A última visita foi ao grupo HempFlax, grandes processadores de fibra natural, também localizados no norte da Holanda. Hoje, o grupo tem uma atuação forte no mercado de isolamento acústico e térmico para construção civil e mercado de non-woven (aplicações de fibra natural com um pouco menos de qualidade que o mercado têxtil) e também algumas vendas para produção de papel. Outro setor que segundo eles cresceu muito e hoje tem muita atração é o uso do hurd, a fibra curta do cânhamo, para camas de animais. Na Europa, sempre se utilizou o cânhamo para cobertura de estábulos para cavalos, pois ele absorve água muito melhor que a serragem que normalmente é utilizada no Brasil. Porém, o setor cresceu mesmo quando eles entraram no segmento pet, com produtos especializados para substituir areia para gatos (muito mais sustentável inclusive pois é 100% biodegradável e deixa menos odor) e para coelhos e gaiolas de pássaros.

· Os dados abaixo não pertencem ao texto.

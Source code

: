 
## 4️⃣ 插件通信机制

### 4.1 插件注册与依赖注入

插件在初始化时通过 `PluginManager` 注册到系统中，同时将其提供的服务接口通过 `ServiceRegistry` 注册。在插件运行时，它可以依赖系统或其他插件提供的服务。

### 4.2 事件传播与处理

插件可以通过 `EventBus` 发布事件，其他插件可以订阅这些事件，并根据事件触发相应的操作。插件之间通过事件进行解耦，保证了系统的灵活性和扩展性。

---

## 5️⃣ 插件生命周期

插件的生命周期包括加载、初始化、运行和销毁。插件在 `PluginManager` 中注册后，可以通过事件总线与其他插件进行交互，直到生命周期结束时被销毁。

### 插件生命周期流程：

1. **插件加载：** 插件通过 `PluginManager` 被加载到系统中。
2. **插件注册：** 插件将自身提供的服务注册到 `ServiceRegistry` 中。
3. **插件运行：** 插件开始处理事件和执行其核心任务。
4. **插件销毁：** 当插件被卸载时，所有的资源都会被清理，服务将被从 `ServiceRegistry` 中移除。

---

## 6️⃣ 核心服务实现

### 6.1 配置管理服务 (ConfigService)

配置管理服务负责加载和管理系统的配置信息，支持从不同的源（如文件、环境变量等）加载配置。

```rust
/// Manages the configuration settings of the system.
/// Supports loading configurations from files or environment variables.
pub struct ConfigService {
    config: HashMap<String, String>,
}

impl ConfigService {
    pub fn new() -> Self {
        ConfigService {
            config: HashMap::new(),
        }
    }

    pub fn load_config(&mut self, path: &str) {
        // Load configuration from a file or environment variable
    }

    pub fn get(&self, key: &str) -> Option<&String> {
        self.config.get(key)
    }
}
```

Com todos, nossa intenção foi criar parcerias para trazer essas tecnologias e conhecimentos para a indústria latino americana e criar uma ponte para acelerar a adoção da produção e processamento de fibra de cânhamo em larga escala na América Latina, tanto para abastecer mercados mundiais, como para criar nosso próprio processamento local. Fiquem atentos aos updates da Associação Latino Americana de Cânhamo Industrial nos próximos meses, vem coisa muito boa por aí!

As opiniões veiculadas nesse artigo são pessoais e não correspondem, necessariamente, à posição do Sechat.

Sobre o autor:

Lorenzo Rolim da Silva é Engenheiro Agrônomo e presidente da LAIHA (Associação Latino-Americana de Cânhamo Industrial).